▸ **TASK ITEM**
Your answer should be only the lines below from the one with "deal tracking |" to the one with "Owners | information", repeated exactly, ends included.

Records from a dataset
########

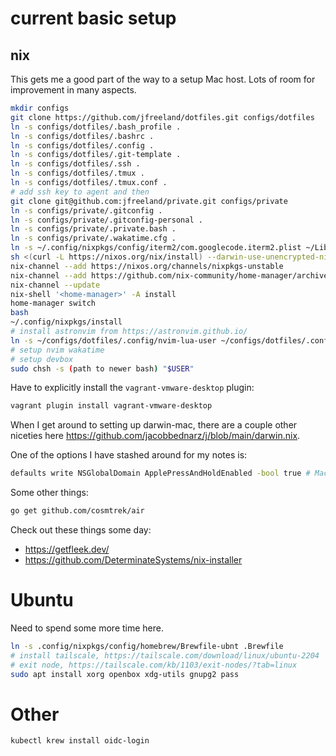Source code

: # current basic setup

## nix

This gets me a good part of the way to a setup Mac host.  Lots of room for
improvement in many aspects.

```bash
mkdir configs
git clone https://github.com/jfreeland/dotfiles.git configs/dotfiles
ln -s configs/dotfiles/.bash_profile .
ln -s configs/dotfiles/.bashrc .
ln -s configs/dotfiles/.config .
ln -s configs/dotfiles/.git-template .
ln -s configs/dotfiles/.ssh .
ln -s configs/dotfiles/.tmux .
ln -s configs/dotfiles/.tmux.conf .
# add ssh key to agent and then
git clone git@github.com:jfreeland/private.git configs/private
ln -s configs/private/.gitconfig .
ln -s configs/private/.gitconfig-personal .
ln -s configs/private/.private.bash .
ln -s configs/private/.wakatime.cfg .
ln -s ~/.config/nixpkgs/config/iterm2/com.googlecode.iterm2.plist ~/Library/Preferences/com.googlecode.iterm2.plist
sh <(curl -L https://nixos.org/nix/install) --darwin-use-unencrypted-nix-store-volume --daemon
nix-channel --add https://nixos.org/channels/nixpkgs-unstable
nix-channel --add https://github.com/nix-community/home-manager/archive/master.tar.gz home-manager
nix-channel --update
nix-shell '<home-manager>' -A install
home-manager switch
bash
~/.config/nixpkgs/install
# install astronvim from https://astronvim.github.io/
ln -s ~/configs/dotfiles/.config/nvim-lua-user ~/configs/dotfiles/.config/nvim/lua/user
# setup nvim wakatime
# setup devbox
sudo chsh -s (path to newer bash) "$USER"
```

Have to explicitly install the `vagrant-vmware-desktop` plugin:
```bash
vagrant plugin install vagrant-vmware-desktop
```

When I get around to setting up darwin-mac, there are a couple other niceties
here https://github.com/jacobbednarz/j/blob/main/darwin.nix.

One of the options I have stashed around for my notes is:
```bash
defaults write NSGlobalDomain ApplePressAndHoldEnabled -bool true # Mac press and hold for accents
```

Some other things:
```bash
go get github.com/cosmtrek/air
```

Check out these things some day:
* https://getfleek.dev/
* https://github.com/DeterminateSystems/nix-installer

# Ubuntu

Need to spend some more time here.

```bash
ln -s .config/nixpkgs/config/homebrew/Brewfile-ubnt .Brewfile
# install tailscale, https://tailscale.com/download/linux/ubuntu-2204
# exit node, https://tailscale.com/kb/1103/exit-nodes/?tab=linux
sudo apt install xorg openbox xdg-utils gnupg2 pass
```

# Other

```bash
kubectl krew install oidc-login
```
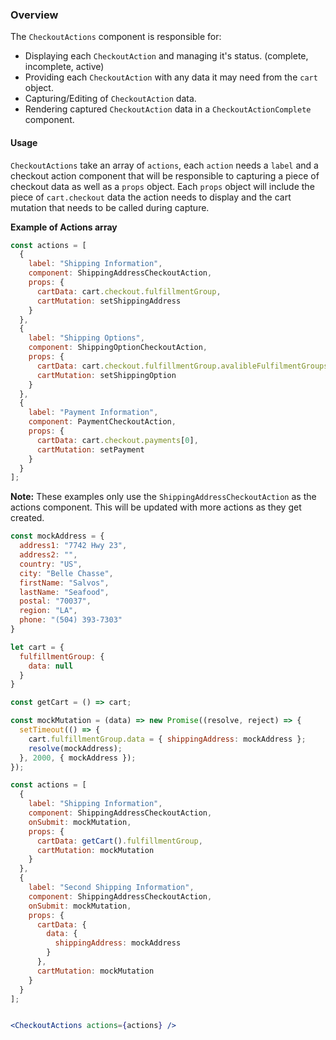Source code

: ### Overview
The `CheckoutActions` component is responsible for:
  * Displaying each `CheckoutAction` and managing it's status. (complete, incomplete, active)
  * Providing each  `CheckoutAction` with any data it may need from the `cart` object.
  * Capturing/Editing of `CheckoutAction` data.
  * Rendering captured `CheckoutAction` data in a `CheckoutActionComplete` component.

#### Usage
`CheckoutActions` take an array of `actions`, each `action` needs a `label` and a checkout action component that will be responsible to capturing a piece of checkout data as well as a `props` object. Each `props` object will include the piece of `cart.checkout` data the action needs to display and the cart mutation that needs to be called during capture.

**Example of Actions array**
```js static
const actions = [
  {
    label: "Shipping Information",
    component: ShippingAddressCheckoutAction,
    props: {
      cartData: cart.checkout.fulfillmentGroup,
      cartMutation: setShippingAddress
    }
  },
  {
    label: "Shipping Options",
    component: ShippingOptionCheckoutAction,
    props: {
      cartData: cart.checkout.fulfillmentGroup.avalibleFulfilmentGroups,
      cartMutation: setShippingOption
    }
  },
  { 
    label: "Payment Information", 
    component: PaymentCheckoutAction, 
    props: { 
      cartData: cart.checkout.payments[0], 
      cartMutation: setPayment
    } 
  }
];

```

**Note:** These examples only use the `ShippingAddressCheckoutAction` as the actions component. This will be updated with more actions as they get created.

```jsx
const mockAddress = {
  address1: "7742 Hwy 23",
  address2: "",
  country: "US",
  city: "Belle Chasse",
  firstName: "Salvos",
  lastName: "Seafood",
  postal: "70037",
  region: "LA",
  phone: "(504) 393-7303"
}

let cart = {
  fulfillmentGroup: {
    data: null
  }
}

const getCart = () => cart;

const mockMutation = (data) => new Promise((resolve, reject) => {
  setTimeout(() => {
    cart.fulfillmentGroup.data = { shippingAddress: mockAddress };
    resolve(mockAddress);
  }, 2000, { mockAddress });
});

const actions = [
  {
    label: "Shipping Information",
    component: ShippingAddressCheckoutAction,
    onSubmit: mockMutation,
    props: {
      cartData: getCart().fulfillmentGroup,
      cartMutation: mockMutation
    }
  },
  { 
    label: "Second Shipping Information", 
    component: ShippingAddressCheckoutAction,
    onSubmit: mockMutation,
    props: { 
      cartData: {
        data: {
          shippingAddress: mockAddress
        }
      }, 
      cartMutation: mockMutation 
    } 
  }
];


<CheckoutActions actions={actions} />

```
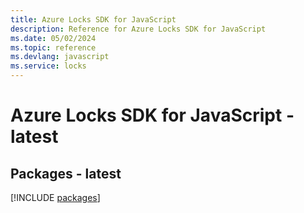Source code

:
 ```yaml
---
title: Azure Locks SDK for JavaScript
description: Reference for Azure Locks SDK for JavaScript
ms.date: 05/02/2024
ms.topic: reference
ms.devlang: javascript
ms.service: locks
---
```

# Azure Locks SDK for JavaScript - latest
## Packages - latest
[!INCLUDE [packages](locks-index.md)]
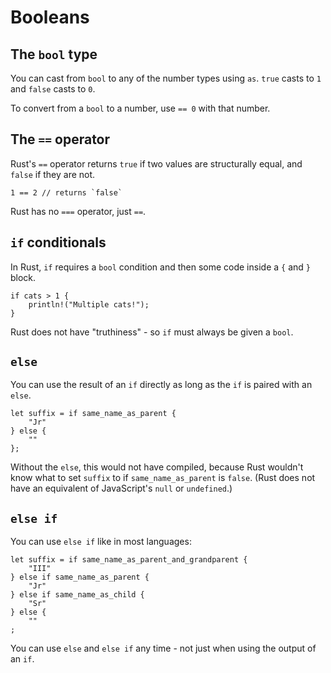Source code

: # Booleans

## The `bool` type

You can cast from `bool` to any of the number types using `as`. 
`true` casts to `1` and `false` casts to `0`.

To convert from a `bool` to a number, use `== 0` with that number.

## The `==` operator

Rust's `==` operator returns `true` if two values are structurally equal,
and `false` if they are not.

```
1 == 2 // returns `false`
```

Rust has no `===` operator, just `==`.

## `if` conditionals

In Rust, `if` requires a `bool` condition and then some code inside a `{` and `}` block.

```
if cats > 1 {
    println!("Multiple cats!");
}
```

Rust does not have "truthiness" - so `if` must always be given a `bool`.

## `else`

You can use the result of an `if` directly as long as the `if` is paired 
with an `else`.

```
let suffix = if same_name_as_parent { 
    "Jr" 
} else { 
    "" 
};
```

Without the `else`, this would not have compiled, because Rust wouldn't know
what to set `suffix` to if `same_name_as_parent` is `false`. (Rust does not
have an equivalent of JavaScript's `null` or `undefined`.)

## `else if`

You can use `else if` like in most languages:

```
let suffix = if same_name_as_parent_and_grandparent { 
    "III" 
} else if same_name_as_parent { 
    "Jr"
} else if same_name_as_child { 
    "Sr" 
} else {
    ""
;
```

You can use `else` and `else if` any time - not just when using the output of 
an `if`.
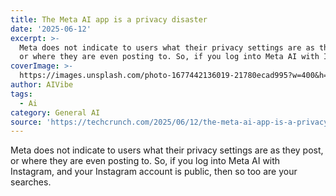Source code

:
 ```yaml
---
title: The Meta AI app is a privacy disaster
date: '2025-06-12'
excerpt: >-
  Meta does not indicate to users what their privacy settings are as they post,
  or where they are even posting to. So, if you log into Meta AI with Inst...
coverImage: >-
  https://images.unsplash.com/photo-1677442136019-21780ecad995?w=400&h=200&fit=crop&auto=format
author: AIVibe
tags:
  - Ai
category: General AI
source: 'https://techcrunch.com/2025/06/12/the-meta-ai-app-is-a-privacy-disaster/'
---
```

Meta does not indicate to users what their privacy settings are as they post, or where they are even posting to. So, if you log into Meta AI with Instagram, and your Instagram account is public, then so too are your searches.
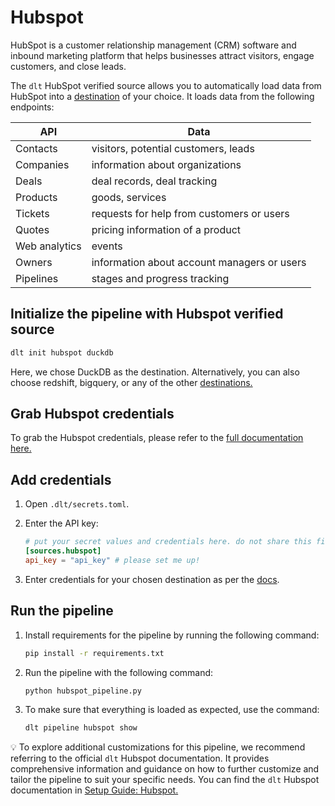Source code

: # Hubspot

HubSpot is a customer relationship management (CRM) software and inbound marketing platform that helps businesses attract visitors, engage customers, and close leads.

The `dlt` HubSpot verified source allows you to automatically load data from HubSpot into a [destination](https://dlthub.com/docs/dlt-ecosystem/destinations/) of your choice. It loads data from the following endpoints:

| API | Data |
| --- | --- |
| Contacts | visitors, potential customers, leads |
| Companies | information about organizations |
| Deals | deal records, deal tracking |
| Products | goods, services |
| Tickets | requests for help from customers or users |
| Quotes | pricing information of a product |
| Web analytics | events |
| Owners | information about account managers or users  |
| Pipelines | stages and progress tracking | 

## Initialize the pipeline with Hubspot verified source
```bash
dlt init hubspot duckdb
```

Here, we chose DuckDB as the destination. Alternatively, you can also choose redshift, bigquery, or any of the other [destinations.](https://dlthub.com/docs/dlt-ecosystem/destinations/)

## Grab Hubspot credentials

To grab the Hubspot credentials, please refer to the [full documentation here.](https://dlthub.com/docs/dlt-ecosystem/verified-sources/hubspot)

## Add credentials

1. Open `.dlt/secrets.toml`.
2. Enter the API key:

    ```toml
    # put your secret values and credentials here. do not share this file and do not push it to github
    [sources.hubspot]
    api_key = "api_key" # please set me up!
    ```

3. Enter credentials for your chosen destination as per the [docs](https://dlthub.com/docs/dlt-ecosystem/destinations/).

## Run the pipeline

1. Install requirements for the pipeline by running the following command:

    ```bash
    pip install -r requirements.txt
    ```

2. Run the pipeline with the following command:

    ```bash
    python hubspot_pipeline.py
    ```

3. To make sure that everything is loaded as expected, use the command:

    ```bash
    dlt pipeline hubspot show
    ```


💡 To explore additional customizations for this pipeline, we recommend referring to the official `dlt` Hubspot documentation.
It provides comprehensive information and guidance on how to further customize and tailor the pipeline to suit your specific needs.
You can find the `dlt` Hubspot documentation in [Setup Guide: Hubspot.](https://dlthub.com/docs/dlt-ecosystem/verified-sources/hubspot)
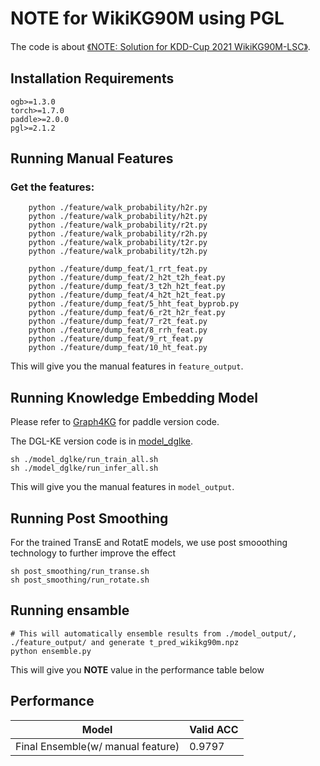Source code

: # NOTE for WikiKG90M using PGL

The code is about [《NOTE: Solution for KDD-Cup 2021 WikiKG90M-LSC》](./NOTE__SOLUTION_FOR_KDD_CUP_2021_WikiKG90M_LSC.pdf). 

## Installation Requirements

```
ogb>=1.3.0
torch>=1.7.0
paddle>=2.0.0
pgl>=2.1.2
```

## Running Manual Features

### Get the features:

```
    python ./feature/walk_probability/h2r.py
    python ./feature/walk_probability/h2t.py
    python ./feature/walk_probability/r2t.py
    python ./feature/walk_probability/r2h.py
    python ./feature/walk_probability/t2r.py
    python ./feature/walk_probability/t2h.py

    python ./feature/dump_feat/1_rrt_feat.py
    python ./feature/dump_feat/2_h2t_t2h_feat.py
    python ./feature/dump_feat/3_t2h_h2t_feat.py
    python ./feature/dump_feat/4_h2t_h2t_feat.py
    python ./feature/dump_feat/5_hht_feat_byprob.py
    python ./feature/dump_feat/6_r2t_h2r_feat.py
    python ./feature/dump_feat/7_r2t_feat.py
    python ./feature/dump_feat/8_rrh_feat.py
    python ./feature/dump_feat/9_rt_feat.py
    python ./feature/dump_feat/10_ht_feat.py
```
This will give you the manual features in `feature_output`.

## Running Knowledge Embedding Model

Please refer to [Graph4KG](https://github.com/PaddlePaddle/PGL/tree/main/apps/Graph4KG) for paddle version code.

The DGL-KE version code is in [model_dglke](https://github.com/WeiyueSu/PGL/tree/wikikg90m-dglke/examples/kddcup2021/WikiKG90M/model_dglke).
```
sh ./model_dglke/run_train_all.sh
sh ./model_dglke/run_infer_all.sh
```
This will give you the manual features in `model_output`.

## Running Post Smoothing
For the trained TransE and RotatE models, we use post smooothing technology to further improve the effect
```
sh post_smoothing/run_transe.sh
sh post_smoothing/run_rotate.sh
```

## Running ensamble

```
# This will automatically ensemble results from ./model_output/, ./feature_output/ and generate t_pred_wikikg90m.npz
python ensemble.py
```
This will give you **NOTE** value in the performance table below 

## Performance

| Model       |  Valid ACC | 
| ----------- | ---------------| 
| Final Ensemble(w/ manual feature) | 0.9797      |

########

▸ **TASK SOLUTION**
| Deals | deal records, deal tracking |
| Products | goods, services |
| Tickets | requests for help from customers or users |
| Quotes | pricing information of a product |
| Web analytics | events |
| Owners | information about account managers or users  |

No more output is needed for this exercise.